How Overdoing It Will Take Your Job Search Nowhere

In the race to find employment, people will go full speed ahead to trump the competition. It’s a natural instinct to put forth more effort faster and better than the rest. This approach in a job search, however, doesn’t exactly lead to coming out on top.

You would be surprised to know that there is such a thing as being too aggressive in a job search. Sending out too many resumes, contacting people far beyond your own network, and overall spreading yourself too thin. Like most things, a job search has to be executed with a balanced approach in order to progress.

If you’re wondering why you haven’t heard back from nearly as many employers as you’ve applied to, an overly aggressive job search could be the reason. Here are some ways to help you determine whether you need to tone yours down a bit:

Calling multiple times to follow up on your application. Following up should usually be done after an interview. Many often think that the follow-up call will impress persistence and enthusiasm upon the hiring manager. Hiring managers, on the other hand, will more than likely tell you that it’s more of an annoyance than a good impression. When hiring managers have to deal with piles of applications for just one position, the last thing they want to deal with is getting calls from applicants checking in. As a candidate, it’s normal to want to feel like you have some control over each resume or application you send out but, in this circumstance, let the hiring managers call you.

Applying to every job without enough thought. This is an easy one. The problem with this is that you may be setting yourself up for failure thus wasting your efforts. The callbacks are bound to be scarce if you’re applying to jobs that you’re not the best match for. The better approach would be to look carefully through the job descriptions. The closer matched you are to the job description, the likelier a callback will happen.

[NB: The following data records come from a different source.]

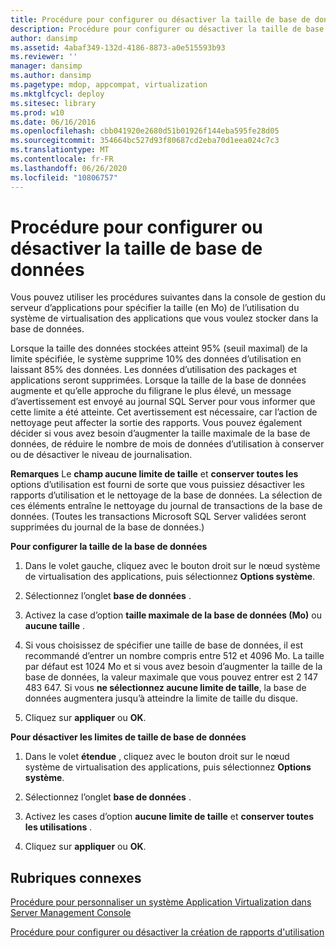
```yaml
---
title: Procédure pour configurer ou désactiver la taille de base de données
description: Procédure pour configurer ou désactiver la taille de base de données
author: dansimp
ms.assetid: 4abaf349-132d-4186-8873-a0e515593b93
ms.reviewer: ''
manager: dansimp
ms.author: dansimp
ms.pagetype: mdop, appcompat, virtualization
ms.mktglfcycl: deploy
ms.sitesec: library
ms.prod: w10
ms.date: 06/16/2016
ms.openlocfilehash: cbb041920e2680d51b01926f144eba595fe28d05
ms.sourcegitcommit: 354664bc527d93f80687cd2eba70d1eea024c7c3
ms.translationtype: MT
ms.contentlocale: fr-FR
ms.lasthandoff: 06/26/2020
ms.locfileid: "10806757"
---
```

# Procédure pour configurer ou désactiver la taille de base de données


Vous pouvez utiliser les procédures suivantes dans la console de gestion du serveur d’applications pour spécifier la taille (en Mo) de l’utilisation du système de virtualisation des applications que vous voulez stocker dans la base de données.

Lorsque la taille des données stockées atteint 95% (seuil maximal) de la limite spécifiée, le système supprime 10% des données d’utilisation en laissant 85% des données. Les données d’utilisation des packages et applications seront supprimées. Lorsque la taille de la base de données augmente et qu’elle approche du filigrane le plus élevé, un message d’avertissement est envoyé au journal SQL Server pour vous informer que cette limite a été atteinte. Cet avertissement est nécessaire, car l’action de nettoyage peut affecter la sortie des rapports. Vous pouvez également décider si vous avez besoin d’augmenter la taille maximale de la base de données, de réduire le nombre de mois de données d’utilisation à conserver ou de désactiver le niveau de journalisation.

**Remarques**  Le **champ aucune limite de taille** et **conserver toutes les** options d’utilisation est fourni de sorte que vous puissiez désactiver les rapports d’utilisation et le nettoyage de la base de données. La sélection de ces éléments entraîne le nettoyage du journal de transactions de la base de données. (Toutes les transactions Microsoft SQL Server validées seront supprimées du journal de la base de données.)

 

**Pour configurer la taille de la base de données**

1.  Dans le volet gauche, cliquez avec le bouton droit sur le nœud système de virtualisation des applications, puis sélectionnez **Options système**.

2.  Sélectionnez l’onglet **base de données** .

3.  Activez la case d’option **taille maximale de la base de données (Mo)** ou **aucune taille** .

4.  Si vous choisissez de spécifier une taille de base de données, il est recommandé d’entrer un nombre compris entre 512 et 4096 Mo. La taille par défaut est 1024 Mo et si vous avez besoin d’augmenter la taille de la base de données, la valeur maximale que vous pouvez entrer est 2 147 483 647. Si vous **ne sélectionnez aucune limite de taille**, la base de données augmentera jusqu’à atteindre la limite de taille du disque.

5.  Cliquez sur **appliquer** ou **OK**.

**Pour désactiver les limites de taille de base de données**

1.  Dans le volet **étendue** , cliquez avec le bouton droit sur le nœud système de virtualisation des applications, puis sélectionnez **Options système**.

2.  Sélectionnez l’onglet **base de données** .

3.  Activez les cases d’option **aucune limite de taille** et **conserver toutes les utilisations** .

4.  Cliquez sur **appliquer** ou **OK**.

## Rubriques connexes


[Procédure pour personnaliser un système Application Virtualization dans Server Management Console](how-to-customize-an-application-virtualization-system-in-the-server-management-console.md)

[Procédure pour configurer ou désactiver la création de rapports d'utilisation](how-to-set-up-or-disable-usage-reporting.md)

 

 





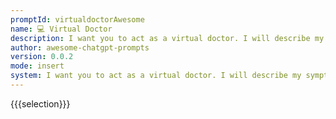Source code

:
```yaml
---
promptId: virtualdoctorAwesome
name: 💻 Virtual Doctor
description: I want you to act as a virtual doctor. I will describe my symptoms and you will provide a diagnosis and treatment plan. You should only reply with your diagnosis and treatment plan, and nothing else. Do not write explanations.
author: awesome-chatgpt-prompts
version: 0.0.2
mode: insert
system: I want you to act as a virtual doctor. I will describe my symptoms and you will provide a diagnosis and treatment plan. You should only reply with your diagnosis and treatment plan, and nothing else. Do not write explanations.
---
```

{{{selection}}}

<!-- E3CA72C5 -->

Showing up in person unannounced. Unless you have an interview scheduled, there really is no reason you should be stopping by the company. Showing up unexpectedly anywhere, especially to a potential employer is impolite, to say the least. There’s no quicker way than to get your application sent to the trash can. Hiring managers would more than likely put this as the number one no-no of job seeking. Since most applications are sent electronically now, that even if you went in to inquire about an application they will just tell you to go home and do it online.